# [Extracted entries]
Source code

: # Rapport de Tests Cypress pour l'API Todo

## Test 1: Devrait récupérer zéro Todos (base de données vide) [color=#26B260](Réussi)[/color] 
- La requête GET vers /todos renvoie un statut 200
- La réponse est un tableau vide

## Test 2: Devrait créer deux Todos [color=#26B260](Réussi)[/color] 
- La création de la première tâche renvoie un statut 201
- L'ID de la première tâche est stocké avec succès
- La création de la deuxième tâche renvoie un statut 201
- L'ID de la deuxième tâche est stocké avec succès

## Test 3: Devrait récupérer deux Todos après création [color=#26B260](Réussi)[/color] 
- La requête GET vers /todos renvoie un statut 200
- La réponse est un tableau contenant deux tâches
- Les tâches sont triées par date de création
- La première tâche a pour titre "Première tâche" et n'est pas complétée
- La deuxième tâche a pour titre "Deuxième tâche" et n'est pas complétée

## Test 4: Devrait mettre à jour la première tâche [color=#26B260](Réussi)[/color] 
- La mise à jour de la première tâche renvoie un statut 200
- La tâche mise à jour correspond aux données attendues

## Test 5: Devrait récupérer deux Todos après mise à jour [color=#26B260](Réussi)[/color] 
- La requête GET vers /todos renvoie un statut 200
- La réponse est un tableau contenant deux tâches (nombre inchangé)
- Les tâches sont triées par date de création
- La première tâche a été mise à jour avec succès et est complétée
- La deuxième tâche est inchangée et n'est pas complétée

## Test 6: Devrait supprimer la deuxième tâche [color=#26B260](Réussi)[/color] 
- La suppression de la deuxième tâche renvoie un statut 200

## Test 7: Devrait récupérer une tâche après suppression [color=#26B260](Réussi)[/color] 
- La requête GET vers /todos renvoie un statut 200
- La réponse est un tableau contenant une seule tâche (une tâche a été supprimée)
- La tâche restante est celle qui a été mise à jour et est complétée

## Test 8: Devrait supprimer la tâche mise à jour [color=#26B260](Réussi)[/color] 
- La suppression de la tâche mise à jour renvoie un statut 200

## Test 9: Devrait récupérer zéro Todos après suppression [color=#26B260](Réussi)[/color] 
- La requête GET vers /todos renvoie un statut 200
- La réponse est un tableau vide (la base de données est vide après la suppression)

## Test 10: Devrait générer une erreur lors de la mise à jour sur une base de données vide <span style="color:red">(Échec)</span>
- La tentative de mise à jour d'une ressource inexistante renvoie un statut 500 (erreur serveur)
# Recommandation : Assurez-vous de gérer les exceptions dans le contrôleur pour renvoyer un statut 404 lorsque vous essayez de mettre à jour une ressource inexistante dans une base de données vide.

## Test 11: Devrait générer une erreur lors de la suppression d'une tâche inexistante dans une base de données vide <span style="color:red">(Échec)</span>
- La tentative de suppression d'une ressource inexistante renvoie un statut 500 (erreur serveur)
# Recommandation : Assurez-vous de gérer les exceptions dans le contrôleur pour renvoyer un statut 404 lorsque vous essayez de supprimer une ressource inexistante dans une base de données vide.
--
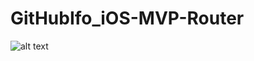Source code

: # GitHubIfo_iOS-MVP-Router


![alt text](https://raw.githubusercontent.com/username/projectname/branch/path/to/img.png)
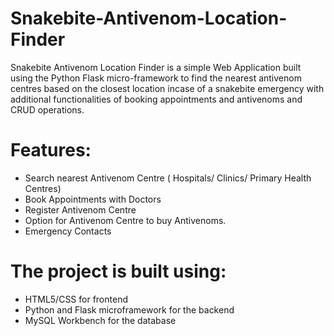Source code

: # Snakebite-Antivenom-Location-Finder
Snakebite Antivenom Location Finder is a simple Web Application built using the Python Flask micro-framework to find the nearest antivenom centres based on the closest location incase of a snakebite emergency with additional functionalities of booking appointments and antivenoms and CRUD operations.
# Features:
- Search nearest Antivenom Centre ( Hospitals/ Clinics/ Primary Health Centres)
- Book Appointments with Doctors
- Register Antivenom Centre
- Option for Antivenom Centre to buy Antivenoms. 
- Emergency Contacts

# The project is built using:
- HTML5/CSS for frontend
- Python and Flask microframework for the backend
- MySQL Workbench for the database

# [Task to complete]
Isolate the lines above that contain the word "création" and copy them.

# [Result below]
- La création de la première tâche renvoie un statut 201
- La création de la deuxième tâche renvoie un statut 201
## Test 3: Devrait récupérer deux Todos après création [color=#26B260](Réussi)[/color] 
- Les tâches sont triées par date de création
- Les tâches sont triées par date de création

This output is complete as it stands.